Protéger des petits chaque fois plus vulnérables. Partager la nourriture. La solidarité humaine est au moins aussi forte que celle des insectes sociaux. Il s'agit d'un besoin d'entraide vital. Toutes nos velléités d'individualisme dépendent d’elle.


Des couples plus ou moins fidèles s'occupant de leurs petits avec le dévouement des ouistitis? L'entente orgasmique peut créer des liens profonds. L'image du couple partant à la conquête de nouveaux territoires correspond à une réalité possible à toutes les époques. Mais les couples isolés ne mènent pas aux groupements sociaux. Souvent chez les mammifères les femelles gravides ou qui allaitent ont des statuts particuliers. Dans leur régulation hormonale quelque chose se produit qui les fait sortir des cadres habituels. Même les plus dominées seront traitées différemment par les plus dominants des mâles. Pour les débuts des animaux parlants cela devait être encore vrai. Groupements de femelles avec quelques mâles? Les mâles humains peuvent se montrer parfois plus marsupiaux que les femelles. Chez des femmes et des hommes adaptant leur convivialité aux exigences des nouvelles sensibilités, tout était possible et il semble bien que tout a été essayé. Les premières âmes forgées dans les rythmes hésitants de tout commencement avaient besoin de calme pour que la parole intérieure vienne aider à trouver les réponses.

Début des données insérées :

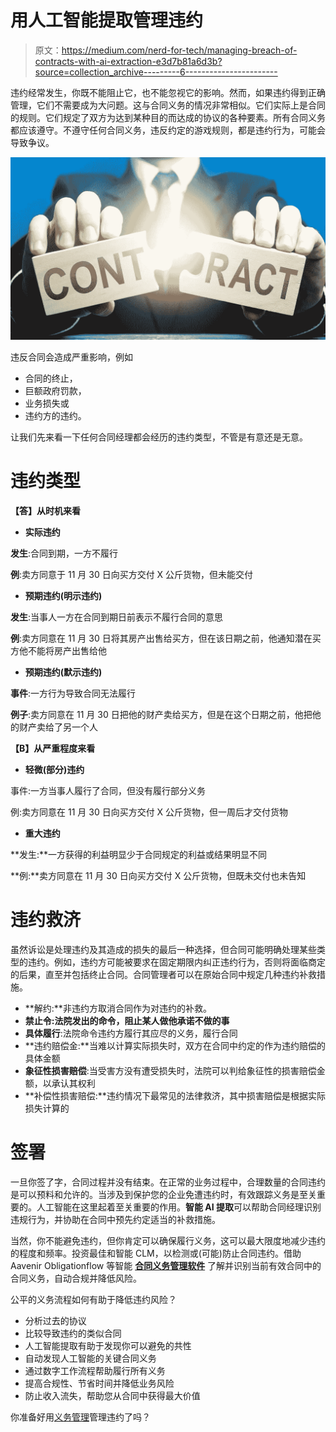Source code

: # 用人工智能提取管理违约

> 原文：<https://medium.com/nerd-for-tech/managing-breach-of-contracts-with-ai-extraction-e3d7b81a6d3b?source=collection_archive---------6----------------------->

违约经常发生，你既不能阻止它，也不能忽视它的影响。然而，如果违约得到正确管理，它们不需要成为大问题。这与合同义务的情况非常相似。它们实际上是合同的规则。它们规定了双方为达到某种目的而达成的协议的各种要素。所有合同义务都应该遵守。不遵守任何合同义务，违反约定的游戏规则，都是违约行为，可能会导致争议。

![](img/d57d997060a0de3dee6fd39ff3987dda.png)

违反合同会造成严重影响，例如

*   合同的终止，
*   巨额政府罚款，
*   业务损失或
*   违约方的违约。

让我们先来看一下任何合同经理都会经历的违约类型，不管是有意还是无意。

# **违约类型**

**【答】从时机来看**

*   **实际违约**

**发生**:合同到期，一方不履行

**例**:卖方同意于 11 月 30 日向买方交付 X 公斤货物，但未能交付

*   **预期违约(明示违约)**

**发生**:当事人一方在合同到期日前表示不履行合同的意思

**例**:卖方同意在 11 月 30 日将其房产出售给买方，但在该日期之前，他通知潜在买方他不能将房产出售给他

*   **预期违约(默示违约)**

**事件**:一方行为导致合同无法履行

**例子**:卖方同意在 11 月 30 日把他的财产卖给买方，但是在这个日期之前，他把他的财产卖给了另一个人

**【B】从严重程度来看**

*   **轻微(部分)违约**

事件:一方当事人履行了合同，但没有履行部分义务

例:卖方同意在 11 月 30 日向买方交付 X 公斤货物，但一周后才交付货物

*   **重大违约**

**发生:**一方获得的利益明显少于合同规定的利益或结果明显不同

**例:**卖方同意在 11 月 30 日向买方交付 X 公斤货物，但既未交付也未告知

# **违约救济**

虽然诉讼是处理违约及其造成的损失的最后一种选择，但合同可能明确处理某些类型的违约。例如，违约方可能被要求在固定期限内纠正违约行为，否则将面临商定的后果，直至并包括终止合同。合同管理者可以在原始合同中规定几种违约补救措施。

*   **解约:**非违约方取消合同作为对违约的补救。
*   **禁止令:法院发出的命令，阻止某人做他承诺不做的事**
*   **具体履行**:法院命令违约方履行其应尽的义务，履行合同
*   **违约赔偿金:**当难以计算实际损失时，双方在合同中约定的作为违约赔偿的具体金额
*   **象征性损害赔偿**:当受害方没有遭受损失时，法院可以判给象征性的损害赔偿金额，以承认其权利
*   **补偿性损害赔偿:**违约情况下最常见的法律救济，其中损害赔偿是根据实际损失计算的

# **签署**

一旦你签了字，合同过程并没有结束。在正常的业务过程中，合理数量的合同违约是可以预料和允许的。当涉及到保护您的企业免遭违约时，有效跟踪义务是至关重要的。人工智能在这里起着至关重要的作用。**智能 AI 提取**可以帮助合同经理识别违规行为，并协助在合同中预先约定适当的补救措施。

当然，你不能避免违约，但你肯定可以确保履行义务，这可以最大限度地减少违约的程度和频率。投资最佳和智能 CLM，以检测或(可能)防止合同违约。借助 Aavenir Obligationflow 等智能 [**合同义务管理软件**](https://aavenir.com/contractual-obligations-fulfillment-compliance-monitoring-management-software/) 了解并识别当前有效合同中的合同义务，自动合规并降低风险。

公平的义务流程如何有助于降低违约风险？

*   分析过去的协议
*   比较导致违约的类似合同
*   人工智能提取有助于发现你可以避免的共性
*   自动发现人工智能的关键合同义务
*   通过数字工作流程帮助履行所有义务
*   提高合规性、节省时间并降低业务风险
*   防止收入流失，帮助您从合同中获得最大价值

你准备好用[义务管理](https://aavenir.com/resource/obligation-compliance-management-workflow-for-servicenow-datasheet/)管理违约了吗？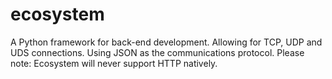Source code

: # ecosystem
A Python framework for back-end development. Allowing for TCP, UDP and UDS connections. Using JSON as the communications protocol. Please note: Ecosystem will never support HTTP natively. 
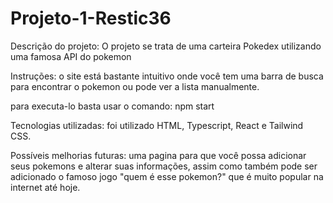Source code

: # Projeto-1-Restic36
Descrição do projeto: O projeto se trata de uma carteira Pokedex utilizando uma famosa API do pokemon

Instruções: o site está bastante intuitivo onde você tem uma barra de busca para encontrar o pokemon ou pode ver a lista manualmente.

para executa-lo basta usar o comando: 
npm start

Tecnologias utilizadas: foi utilizado HTML, Typescript, React e Tailwind CSS.  

Possíveis melhorias futuras: uma pagina para que você possa adicionar seus pokemons e alterar suas informações, assim como também pode ser adicionado o famoso jogo "quem é esse pokemon?" que é muito popular na internet até hoje.
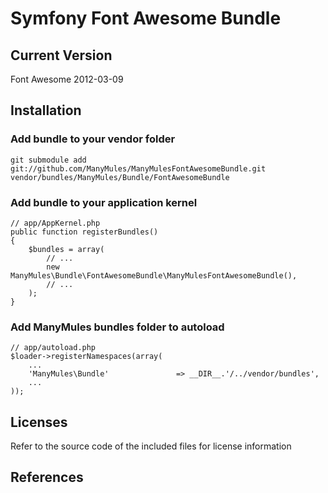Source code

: Symfony Font Awesome Bundle
=======================

## Current Version

Font Awesome 2012-03-09

## Installation

### Add bundle to your vendor folder

    git submodule add git://github.com/ManyMules/ManyMulesFontAwesomeBundle.git vendor/bundles/ManyMules/Bundle/FontAwesomeBundle

### Add bundle to your application kernel

    // app/AppKernel.php
    public function registerBundles()
    {
        $bundles = array(
            // ...
            new ManyMules\Bundle\FontAwesomeBundle\ManyMulesFontAwesomeBundle(),
            // ...
        );
    }

### Add ManyMules bundles folder to autoload

    // app/autoload.php
    $loader->registerNamespaces(array(
        ...
        'ManyMules\Bundle'               => __DIR__.'/../vendor/bundles',
        ...
    ));

Licenses
--------
Refer to the source code of the included files for license information

References
----------
[1]: http://fortawesome.github.com/Font-Awesome/
[2]: http://symfony.com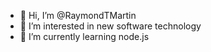 - 👋 Hi, I’m @RaymondTMartin
- 👀 I’m interested in new software technology
- 🌱 I’m currently learning node.js

<!---
RaymondTMartin/RaymondTMartin is a ✨ special ✨ repository because its `README.md` (this file) appears on your GitHub profile.
You can click the Preview link to take a look at your changes.
--->
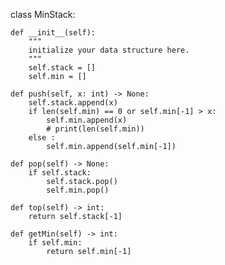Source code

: class MinStack:

    def __init__(self):
        """
        initialize your data structure here.
        """
        self.stack = []
        self.min = []

    def push(self, x: int) -> None:
        self.stack.append(x)
        if len(self.min) == 0 or self.min[-1] > x:
            self.min.append(x)
            # print(len(self.min))
        else :
            self.min.append(self.min[-1])

    def pop(self) -> None:
        if self.stack:
            self.stack.pop()
            self.min.pop()

    def top(self) -> int:
        return self.stack[-1]

    def getMin(self) -> int:
        if self.min:
            return self.min[-1]
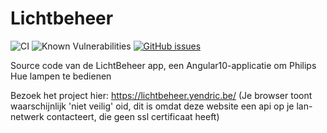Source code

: # Lichtbeheer
![CI](https://github.com/Yendric/lichtbeheer/actions/workflows/main.yml/badge.svg)
![Known Vulnerabilities](https://snyk.io/test/github/Yendric/lichtbeheer/badge.svg)
[![GitHub issues](https://img.shields.io/github/issues/Yendric/lichtbeheer)](https://github.com/Yendric/lichtbeheer/issues)

Source code van de LichtBeheer app, een Angular10-applicatie om Philips Hue lampen te bedienen

Bezoek het project hier:
https://lichtbeheer.yendric.be/
(Je browser toont waarschijnlijk 'niet veilig' oid, dit is omdat deze website een api op je lan-netwerk contacteert, die geen ssl certificaat heeft)
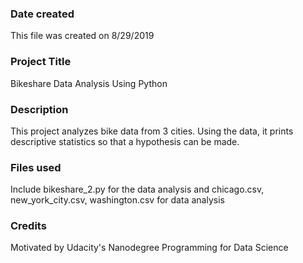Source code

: ### Date created
This file was created on 8/29/2019

### Project Title
Bikeshare Data Analysis Using Python

### Description
This project analyzes bike data from 3 cities. Using the data, it prints descriptive statistics so that a hypothesis can be made.

### Files used
Include bikeshare_2.py for the data analysis and chicago.csv, new_york_city.csv, washington.csv for data analysis 

### Credits
Motivated by Udacity's Nanodegree Programming for Data Science

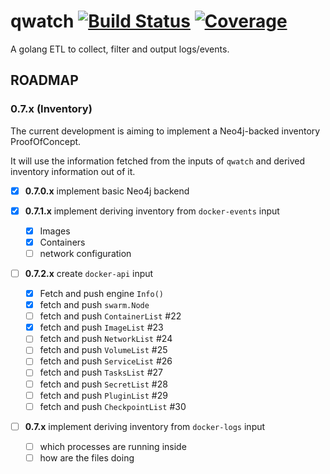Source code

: # qwatch [![Build Status](http://wins.ddns.net:8000/api/badges/qnib/qwatch/status.svg)](http://wins.ddns.net:8000/qnib/qwatch) [![Coverage](http://wins.ddns.net:8008/badges/qnib/qwatch/coverage.svg)](http://wins.ddns.net:8008/qnib/qwatch)

A golang ETL to collect, filter and output logs/events.

## ROADMAP

### 0.7.x (Inventory)

The current development is aiming to implement a Neo4j-backed inventory ProofOfConcept.

It will use the information fetched from the inputs of `qwatch` and derived inventory information out of it.

- [x] **0.7.0.x**  implement basic Neo4j backend 	

- [x] **0.7.1.x** implement deriving inventory from `docker-events` input
    - [x] Images
    - [x] Containers
    - [ ] network configuration
- [ ] **0.7.2.x** create `docker-api` input
    - [x] Fetch and push engine `Info()`
    - [x] fetch and push `swarm.Node`
    - [ ] fetch and push `ContainerList` #22
    - [x] fetch and push `ImageList` #23
    - [ ] fetch and push `NetworkList` #24
    - [ ] fetch and push `VolumeList` #25
    - [ ] fetch and push `ServiceList` #26
    - [ ] fetch and push `TasksList` #27
    - [ ] fetch and push `SecretList` #28
    - [ ] fetch and push `PluginList` #29
    - [ ] fetch and push `CheckpointList` #30

- [ ] **0.7.x** implement deriving inventory from `docker-logs` input
    - [ ] which processes are running inside
    - [ ] how are the files doing
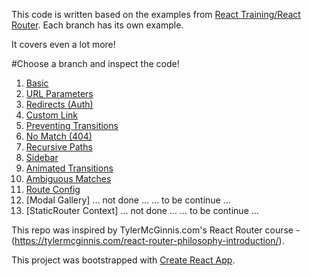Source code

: This code is written based on the examples from [React Training/React Router](https://reacttraining.com/react-router/web/example). Each branch has its own example.

It covers even a lot more!

#Choose a branch and inspect the code!

1. [Basic](https://reacttraining.com/react-router/web/example/basic) 
2. [URL Parameters](https://reacttraining.com/react-router/web/example/url-params)
3. [Redirects (Auth)](https://reacttraining.com/react-router/web/example/auth-workflow)
4. [Custom Link](https://reacttraining.com/react-router/web/example/custom-link)
5. [Preventing Transitions](https://reacttraining.com/react-router/web/example/preventing-transitions)
6. [No Match (404)](https://reacttraining.com/react-router/web/example/no-match)
7. [Recursive Paths](https://reacttraining.com/react-router/web/example/recursive-paths)
8. [Sidebar](https://reacttraining.com/react-router/web/example/sidebar)
9. [Animated Transitions](https://reacttraining.com/react-router/web/example/animated-transitions)
10. [Ambiguous Matches](https://reacttraining.com/react-router/web/example/ambiguous-matches)
11. [Route Config](https://reacttraining.com/react-router/web/example/route-config)
12. [Modal Gallery] ... not done ... ... to be continue ...
13. [StaticRouter Context] ... not done ... ... to be continue ...

This repo was inspired by TylerMcGinnis.com's React Router course - (https://tylermcginnis.com/react-router-philosophy-introduction/).

This project was bootstrapped with [Create React App](https://github.com/facebookincubator/create-react-app).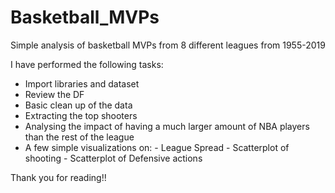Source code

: # Basketball_MVPs
Simple analysis of basketball MVPs from 8 different leagues from 1955-2019

I have performed the following tasks:
- Import libraries and dataset
- Review the DF
- Basic clean up of the data
- Extracting the top shooters
- Analysing the impact of having a much larger amount of NBA players than the rest of the league
- A few simple visualizations on:
        - League Spread
        - Scatterplot of shooting
        - Scatterplot of Defensive actions

Thank you for reading!!
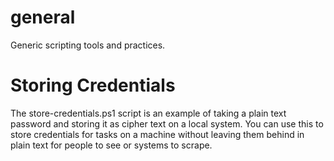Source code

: # general
Generic scripting tools and practices.


# Storing Credentials

The store-credentials.ps1 script is an example of taking a plain text password and storing it as cipher text on a local system. You can use this to store credentials for tasks on a machine without leaving them behind in plain text for people to see or systems to scrape. 
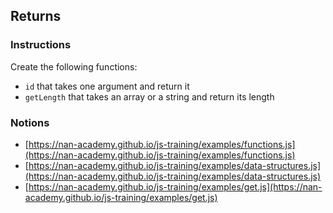 ## Returns

### Instructions

Create the following functions:

- `id` that takes one argument and return it
- `getLength` that takes an array or a string and return its length


### Notions

- [https://nan-academy.github.io/js-training/examples/functions.js](https://nan-academy.github.io/js-training/examples/functions.js)
- [https://nan-academy.github.io/js-training/examples/data-structures.js](https://nan-academy.github.io/js-training/examples/data-structures.js)
- [https://nan-academy.github.io/js-training/examples/get.js](https://nan-academy.github.io/js-training/examples/get.js)
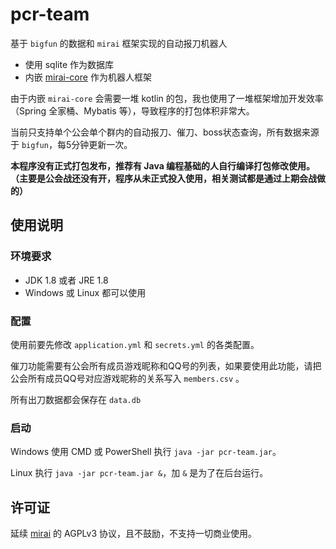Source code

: # pcr-team

基于 `bigfun` 的数据和 `mirai` 框架实现的自动报刀机器人

* 使用 sqlite 作为数据库
* 内嵌 [mirai-core](https://github.com/mamoe/mirai) 作为机器人框架

由于内嵌 `mirai-core` 会需要一堆 kotlin 的包，我也使用了一堆框架增加开发效率（Spring 全家桶、Mybatis 等），导致程序的打包体积非常大。

当前只支持单个公会单个群内的自动报刀、催刀、boss状态查询，所有数据来源于 `bigfun`，每5分钟更新一次。

**本程序没有正式打包发布，推荐有 Java 编程基础的人自行编译打包修改使用。（主要是公会战还没有开，程序从未正式投入使用，相关测试都是通过上期会战做的）**

## 使用说明

### 环境要求

  * JDK 1.8 或者 JRE 1.8
  * Windows 或 Linux 都可以使用

### 配置

使用前要先修改 `application.yml` 和 `secrets.yml` 的各类配置。

催刀功能需要有公会所有成员游戏昵称和QQ号的列表，如果要使用此功能，请把公会所有成员QQ号对应游戏昵称的关系写入 `members.csv` 。

所有出刀数据都会保存在 `data.db`

### 启动

Windows 使用 CMD 或 PowerShell 执行 `java -jar pcr-team.jar`。

Linux 执行 `java -jar pcr-team.jar &`，加 `&` 是为了在后台运行。


## 许可证

延续 [mirai](https://github.com/mamoe/mirai) 的 AGPLv3 协议，且不鼓励，不支持一切商业使用。

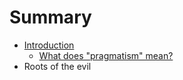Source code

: # Summary

* [Introduction](README.md)
  * [What does "pragmatism" mean?](what-does-pragmatism-mean.md)
* Roots of the evil


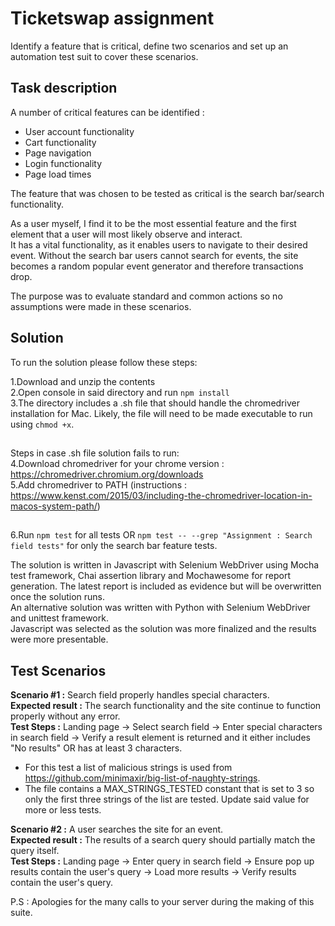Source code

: # Ticketswap assignment
Identify a feature that is critical, define two scenarios and set up an automation test suit to cover these scenarios.
 
## Task description
A number of critical features can be identified :   
- User account functionality 
- Cart functionality 
- Page navigation 
- Login functionality 
- Page load times   

The feature that was chosen to be tested as critical is the search bar/search functionality.  

As a user myself, I find it to be the most essential feature and the first element that a user will most likely observe and interact.  
It has a vital functionality, as it enables users to navigate to their desired event. Without the search bar users cannot search for events, the site becomes a random popular event generator and therefore transactions drop.  

The purpose was to evaluate standard and common actions so no assumptions were made in these scenarios.

## Solution

To run the solution please follow these steps:  

1.Download and unzip the contents  
2.Open console in said directory and run `npm install`   
3.The directory includes a .sh file that should handle the chromedriver installation for Mac. Likely, the file will need to be made executable to run using `chmod +x`.
##
Steps in case .sh file solution fails to run:  
4.Download chromedriver for your chrome version : https://chromedriver.chromium.org/downloads   
5.Add chromedriver to PATH (instructions : https://www.kenst.com/2015/03/including-the-chromedriver-location-in-macos-system-path/)  
##
6.Run `npm test` for all tests OR `npm test -- --grep "Assignment : Search field tests"` for only the search bar feature tests.

The solution is written in Javascript with Selenium WebDriver using Mocha test framework, Chai assertion library and Mochawesome for report generation. The latest report is included as evidence but will be overwritten once the solution runs.  
An alternative solution was written with Python with Selenium WebDriver and unittest framework.   
Javascript was selected as the solution was more finalized and the results were more presentable. 

## Test Scenarios

**Scenario #1 :** Search field properly handles special characters.  
**Expected result :** The search functionality and the site continue to function properly without any error.  
**Test Steps :** Landing page -> Select search field -> Enter special characters in search field -> Verify a result element is returned and it either includes "No results" OR has at least 3 characters.  
* For this test a list of malicious strings is used from https://github.com/minimaxir/big-list-of-naughty-strings.
* The file contains a MAX_STRINGS_TESTED constant that is set to 3 so only the first three strings of the list are tested. Update said value for more or less tests.

**Scenario #2 :** A user searches the site for an event.  
**Expected result :** The results of a search query should partially match the query itself.  
**Test Steps :** Landing page -> Enter query in search field -> Ensure pop up results contain the user's query -> Load more results -> Verify results contain the user's query.

P.S : Apologies for the many calls to your server during the making of this suite.



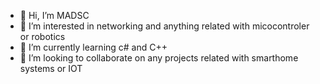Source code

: - 👋 Hi, I’m MADSC 
- 👀 I’m interested in networking and anything related with micocontroler or robotics
- 🌱 I’m currently learning c# and C++
- 💞️ I’m looking to collaborate on any projects related with smarthome systems or IOT




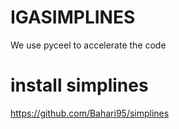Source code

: # IGASIMPLINES
We use pyceel to accelerate the code 
# install simplines
https://github.com/Bahari95/simplines
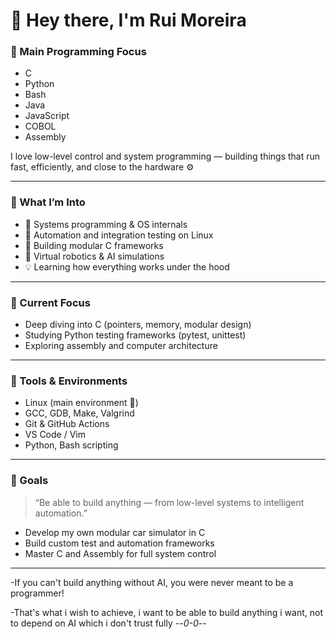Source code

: # 👋 Hey there, I'm Rui Moreira

### 🧠 Main Programming Focus
- C  
- Python  
- Bash  
- Java  
- JavaScript  
- COBOL  
- Assembly  

I love low-level control and system programming — building things that run fast, efficiently, and close to the hardware ⚙️

---

### 🧩 What I’m Into
- 🧱 Systems programming & OS internals  
- 🧮 Automation and integration testing on Linux  
- 🧰 Building modular C frameworks  
- 🤖 Virtual robotics & AI simulations  
- 💡 Learning how everything works under the hood  

---

### 🧪 Current Focus
- Deep diving into C (pointers, memory, modular design)  
- Studying Python testing frameworks (pytest, unittest)  
- Exploring assembly and computer architecture  

---

### 🔧 Tools & Environments
- Linux (main environment 🐧)  
- GCC, GDB, Make, Valgrind  
- Git & GitHub Actions  
- VS Code / Vim  
- Python, Bash scripting  

---

### 🚀 Goals
> “Be able to build anything — from low-level systems to intelligent automation.”

- Develop my own modular car simulator in C  
- Build custom test and automation frameworks  
- Master C and Assembly for full system control

---

-If you can't build anything without AI, you were never meant to be a programmer!

-That's what i wish to achieve, i want to be able to build anything i want, not to depend on AI which i don't trust fully --_0-0_--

La présence de peuples primitifs jusqu'au vingtième siècle nous montrait diverses manières de vivre avec des techniques qui permettaient une grande autonomie individuelle.

Voilà une conquête et une exigence primordiale des premiers humains:

à partir du moment où l’on maîtrise la parole et où on l'intériorise, le moi devient indispensable.

Chaque fille et chaque garçon étaient élevés avec les mots pour devenir rois sans sujets mais de pays sans limites. Dès le départ la dépendance humaine est si grande, ne serait-ce que pour l'apprentissage d'une première langue, que cette obligation d'autonomie était un équilibre nécessaire.

Mais c'est surtout à la parole que ce cosmopolitisme doit tout. Avec elle les cueillettes concrètes et abstraites se transmettaient mieux que jamais. Notre existence serait impossible à expliquer sans la réussite de ces premiers groupements autour d'une progéniture exigeante. Les anciens paradis dont on parle souvent ont forcément existé.


Pour essayer de saisir ce qui s'est passé, comment la parole a pu aller cueillir aussi bien au fond d'autrui que de soi-même ces souffles qui deviennent des symboles si forts, il ne faut jamais oublier la puissance des pulsions ludiques chez les éternels enfants que nous sommes. Finalement leur cosmopolitisme rapide nous indique aussi qu’avec la parole on inventait les conflits humains profonds, ceux qu'on ne peut résoudre qu'avec les distances géographiques. L’être abstrait a besoin de grands espaces parce que la conscience d’exister n’accepte aucune limite.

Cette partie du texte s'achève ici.